Description
Date depot: 17 septembre 2023
Titre: Accurate identification of human protein partners with deep learning and coevolution analysis leading to the identification of binding residues
Directrice de thèse:
Alessandra CARBONE (LCQB)
Domaine scientifique: Sciences et technologies de l'information et de la communication
Thématique CNRS : Sciences de l’information et sciences du vivant
Resumé: The vast amount of existing and future sequencing data for humans involving protein coding genes, their spliced forms, paralogs active in different tissues, pathogenic and benign mutations in multiple individuals and populations calls for the accurate reconstruction of interaction networks between protein-coding genes involved in multiple molecular activities. The complexity of these networks is exceptionally high for many reasons. Proteins may be intrinsically disordered, promiscuous or highly specific, they may bind their partners strongly or weakly using different interaction modalities, they may use different regions of their surface to bind different partners, their binding may be coupled or subject to conformational changes.
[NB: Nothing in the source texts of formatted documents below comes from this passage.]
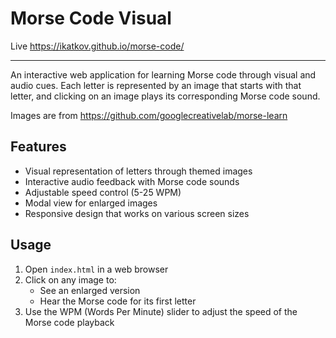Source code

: # Morse Code Visual


Live https://ikatkov.github.io/morse-code/

---- 


An interactive web application for learning Morse code through visual and audio cues. Each letter is represented by an image that starts with that letter, and clicking on an image plays its corresponding Morse code sound.

Images are from https://github.com/googlecreativelab/morse-learn

## Features

- Visual representation of letters through themed images
- Interactive audio feedback with Morse code sounds
- Adjustable speed control (5-25 WPM)
- Modal view for enlarged images
- Responsive design that works on various screen sizes

## Usage

1. Open `index.html` in a web browser
2. Click on any image to:
   - See an enlarged version
   - Hear the Morse code for its first letter
3. Use the WPM (Words Per Minute) slider to adjust the speed of the Morse code playback
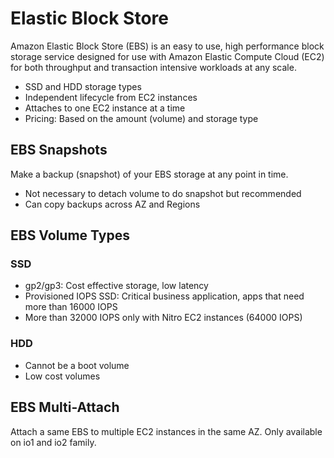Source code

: # Elastic Block Store

Amazon Elastic Block Store (EBS) is an easy to use, high performance block storage service designed for use with Amazon Elastic Compute Cloud (EC2) for both throughput and transaction intensive workloads at any scale.

- SSD and HDD storage types
- Independent lifecycle from EC2 instances
- Attaches to one EC2 instance at a time
- Pricing: Based on the amount (volume) and storage type

## EBS Snapshots

Make a backup (snapshot) of your EBS storage at any point in time.

- Not necessary to detach volume to do snapshot but recommended
- Can copy backups across AZ and Regions

## EBS Volume Types

### SSD

- gp2/gp3: Cost effective storage, low latency
- Provisioned IOPS SSD: Critical business application, apps that need more than 16000 IOPS
- More than 32000 IOPS only with Nitro EC2 instances (64000 IOPS) 

### HDD

- Cannot be a boot volume
- Low cost volumes

## EBS Multi-Attach

Attach a same EBS to multiple EC2 instances in the same AZ. Only available on io1 and io2 family.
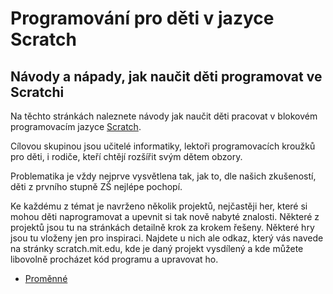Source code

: # Programování pro děti v jazyce Scratch

## Návody a nápady, jak naučit děti programovat ve Scratchi 

Na těchto stránkách naleznete návody jak naučit děti pracovat v blokovém programovacím jazyce [Scratch](https://scratch.mit.edu/projects/editor/). 

Cílovou skupinou jsou učitelé informatiky, lektoři
programovacích kroužků pro děti, i rodiče, kteří chtějí rozšířit svým dětem obzory.

Problematika je vždy nejprve vysvětlena tak, jak to, dle našich zkušeností, děti z prvního stupně ZŠ nejlépe pochopí.

Ke každému z témat je navrženo několik projektů, nejčastěji her, které si mohou děti naprogramovat a upevnit si tak nově nabyté znalosti. Některé z projektů jsou tu na stránkách detailně krok za krokem řešeny. Některé hry jsou tu vloženy jen pro inspiraci. Najdete u nich ale odkaz, který vás navede na stránky scratch.mit.edu, kde je daný projekt vysdílený a kde můžete libovolně procházet kód programu a upravovat ho. 

* [Proměnné](/promenne/promenne.md)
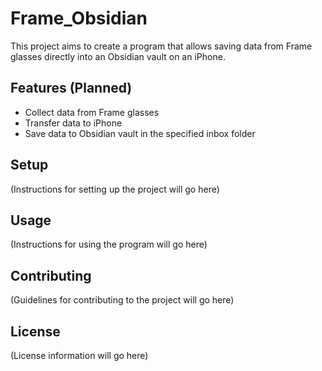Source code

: # Frame_Obsidian

This project aims to create a program that allows saving data from Frame glasses directly into an Obsidian vault on an iPhone.

## Features (Planned)
- Collect data from Frame glasses
- Transfer data to iPhone
- Save data to Obsidian vault in the specified inbox folder

## Setup
(Instructions for setting up the project will go here)

## Usage
(Instructions for using the program will go here)

## Contributing
(Guidelines for contributing to the project will go here)

## License
(License information will go here)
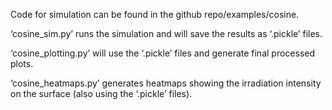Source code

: Code for simulation can be found in the github repo/examples/cosine. 

‘cosine_sim.py’ runs the simulation and will save the results as ‘.pickle’ files. 

‘cosine_plotting.py’ will use the ‘.pickle’ files and generate final processed plots. 

‘cosine_heatmaps.py’ generates heatmaps showing the irradiation intensity on the surface (also using the ‘.pickle’ files).

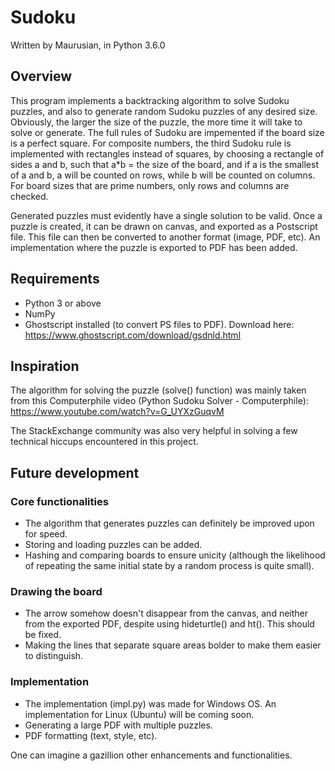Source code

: # Sudoku

Written by Maurusian, in Python 3.6.0

## Overview
This program implements a backtracking algorithm to solve Sudoku puzzles, and also to generate random Sudoku puzzles of any desired size.
Obviously, the larger the size of the puzzle, the more time it will take to solve or generate. The full rules of Sudoku are impemented if the board size is a perfect square. For composite numbers, the third Sudoku rule is implemented with rectangles instead of squares, by choosing a rectangle of sides a and b, such that a*b = the size of the board, and if a is the smallest of a and b, a will be counted on rows, while b will be counted on columns. For board sizes that are prime numbers, only rows and columns are checked.

Generated puzzles must evidently have a single solution to be valid. Once a puzzle is created, it can be drawn on canvas, and exported
as a Postscript file. This file can then be converted to another format (image, PDF, etc). An implementation where the puzzle is exported
to PDF has been added.

## Requirements
- Python 3 or above
- NumPy
- Ghostscript installed (to convert PS files to PDF). Download here: https://www.ghostscript.com/download/gsdnld.html

## Inspiration
The algorithm for solving the puzzle (solve() function) was mainly taken from this Computerphile video (Python Sudoku Solver - Computerphile): 
https://www.youtube.com/watch?v=G_UYXzGuqvM

The StackExchange community was also very helpful in solving a few technical hiccups encountered in this project.

## Future development

### Core functionalities
- The algorithm that generates puzzles can definitely be improved upon for speed.
- Storing and loading puzzles can be added.
- Hashing and comparing boards to ensure unicity (although the likelihood of repeating the same initial state by a random process is quite small).

### Drawing the board
- The arrow somehow doesn't disappear from the canvas, and neither from the exported PDF, despite using hideturtle() and ht(). This should be fixed.
- Making the lines that separate square areas bolder to make them easier to distinguish.

### Implementation
- The implementation (impl.py) was made for Windows OS. An implementation for Linux (Ubuntu) will be coming soon.
- Generating a large PDF with multiple puzzles.
- PDF formatting (text, style, etc).

One can imagine a gazillion other enhancements and functionalities.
Over the last 20 years, the problem of ab initio PPI reconstruction has been studied by several groups, including this team who proposed the first large-scale search by several groups, including this team who proposed the first large-scale docking-based search for protein partner identification. These attempts were applied to proteins with known structural conformations and suffered from the high computational time required by the approach.
The limitations imposed by the structural features of proteins, which define the complexity of the PPI problem as described above, strongly support the interest in developing sequence-based computational methods to partner identification. The recent computational leap made with AI and Deep Learning approaches in protein science paves the way for our recent work and this project. We recently considered the latest generation of protein language models that led to the rapid reconstruction of the 3D structure of millions of metagenomic sequences, ESM2, and used them to design a deep learning architecture, SENSE-PPI (Volzhenin, Bittner, Carbone 2023, submitted), that can be used to search for protein partners in very large sets of proteins, overcoming the time limitations of docking approaches. It screens 10,000 proteins against themselves in a matter of hours, enabling the reconstruction of proteomes at genome level. Also, it can be successfully applied to human proteins to search for intrinsically disordered protein partners.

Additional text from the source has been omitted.